As Climate Change Brings More Wildfires, Civix Pioneers Change in Managing DR Grants
Helping California Adapt and Innovate Using CDBG-DR Dollars
NEW ORLEANS, LA – From floods to hurricanes to wildfires, each disaster presents its own set of challenges and impacts. Based on the way damage is calculated, the Department of Housing and Urban Development (HUD)’s Community Development Block Grant (CDBG) Disaster Recovery grants have historically predominantly supported flood and hurricane recovery, with few wildfires receiving CDBG-DR funding. Climate change is leading to more frequent and more severe disasters, including drought and wildfire. Civix has guided and advised state agencies in California on using HUD dollars to recover, mitigate, and create more resilient communities for future disasters, from HUD’s National Disaster Resilience Competition (NDRC), to the 2017 fires and mudslides, and 2018 fires, Civix understands how to use HUD dollars to create fire recovery programs and equip its clients with the tools they need for the next disaster.
The Climate’s Changing, So Should We
According to CAL FIRE, warmer spring and summer temperatures, reduced snowpack, and earlier spring snowmelt are creating longer and more severe dry seasons. In fact, the length of the fire season is estimated to have increased by as much as 75 days in many areas of the Sierra Nevada, the forested mountains that flank California’s eastern border.
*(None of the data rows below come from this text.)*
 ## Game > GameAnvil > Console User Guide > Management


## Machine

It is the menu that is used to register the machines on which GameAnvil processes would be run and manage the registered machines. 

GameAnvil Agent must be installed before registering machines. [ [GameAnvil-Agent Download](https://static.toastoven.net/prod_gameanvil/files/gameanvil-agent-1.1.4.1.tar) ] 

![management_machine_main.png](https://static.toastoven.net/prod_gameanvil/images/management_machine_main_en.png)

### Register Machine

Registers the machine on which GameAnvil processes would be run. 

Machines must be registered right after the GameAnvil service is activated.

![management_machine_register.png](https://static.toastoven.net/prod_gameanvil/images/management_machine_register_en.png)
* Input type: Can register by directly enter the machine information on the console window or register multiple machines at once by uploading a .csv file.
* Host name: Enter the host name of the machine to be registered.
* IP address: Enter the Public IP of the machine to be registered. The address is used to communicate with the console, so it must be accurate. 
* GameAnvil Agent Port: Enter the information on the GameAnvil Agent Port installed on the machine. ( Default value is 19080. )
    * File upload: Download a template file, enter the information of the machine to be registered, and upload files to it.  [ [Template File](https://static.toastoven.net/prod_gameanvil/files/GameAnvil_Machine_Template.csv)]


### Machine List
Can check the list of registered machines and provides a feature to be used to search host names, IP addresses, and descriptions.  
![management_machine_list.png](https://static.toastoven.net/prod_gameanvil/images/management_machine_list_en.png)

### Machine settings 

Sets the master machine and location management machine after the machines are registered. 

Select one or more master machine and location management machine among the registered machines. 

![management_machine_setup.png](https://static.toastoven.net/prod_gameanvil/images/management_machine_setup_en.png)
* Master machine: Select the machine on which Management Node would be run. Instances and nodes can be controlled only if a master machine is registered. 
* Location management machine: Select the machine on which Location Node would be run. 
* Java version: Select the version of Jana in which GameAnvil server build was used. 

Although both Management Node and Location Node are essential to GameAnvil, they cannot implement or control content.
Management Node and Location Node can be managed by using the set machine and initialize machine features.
This stark reality means wildfires will continue to increase in numbers and severity across the west. In working to help state agencies and local communities to recover, Civix is continuing to put its extensive disaster recovery experience to work in new ways in California and throughout the region.
Breaking New Ground
Combining that experience with relationships developed from working with HUD and state agencies in California, Civix is helping to break new ground in programming DR funds, while working within the sometimes-narrow framework of HUD regulations. This is key to more effectively getting dollars where they need to be.
“We’re adapting CDBG-DR to fire recovery, incorporating lessons from the National Disaster Resilience Competition, disaster recovery, and mitigation,” said Civix Director Nathan Cataline. “The work we’re doing in California is looked upon as a national example of how to use CDBG-DR dollars for fire recovery.”
“The National Disaster Resilience Competition revealed new ways to approach disaster recovery and mitigation, and it laid the groundwork for the federal, state, and local collaboration needed to address the scale of fire recovery and mitigation,” Cataline said.
Refocusing the Equity Lens
Key to the success of Civix’s wildfire work is ensuring equity is central to recovery and its beneficiaries.
“The rural and semi-rural areas where we’ve had fires are places where you see large disparities in wealth and income,” said Colin Bailey, Civix Senior Project Manager. “To ensure we’re reaching the communities most in need, we’re using data to map concentrations of poverty versus wealth, making sure programs are language accessible and actively engaging people who are traditionally marginalized.”
“In California, we’re reviewing applications and reflecting on their equity profile relative to what you would expect – given the maps of where lower income people and other marginalized communities live,” Bailey continued. “We look to ensure the distribution of benefits and burdens are mapped in a way that does not raise flags. And if it does raise a flag, you identify the challenge and fashion solutions that advance program goals equitably.”
Bailey says those solutions are easier to identify and deploy when you view the entire process through an equity lens from beginning to end, including meeting HUD’s requirement that 70% of DR funds must benefit low- and moderate-income households.
Connections are Key
“Wildfires are different from other disasters,” says Bailey. “Instead of following previous models based on other events, we adapt those best practices to the unique needs of wildfire recovery using our experience, feedback from those directly impacted, and our relationships with other agencies to provide a complete solution.”
Civix created a team that has both national DR experience and local ties to the communities affected. Cataline and Bailey are California natives who bring their experience working in disaster recovery, along with deep experience working across California, into their wildfire recovery work. Their longstanding relationships with stakeholders and decades of recovery experience help get the funds where they will have the greatest impact.
“There’s a lot of mitigation work happening, and we’re educating our clients on how to leverage those existing programs, agencies, and funding,” says Cataline.
Civix has supported state and local governments recover from some of the largest disasters in recent history. Its team is a trusted technical assistance provider for HUD, assisting both new grantees and communities that have received disaster recovery funding before to create programs that comply with federal requirements and meet local recovery goals.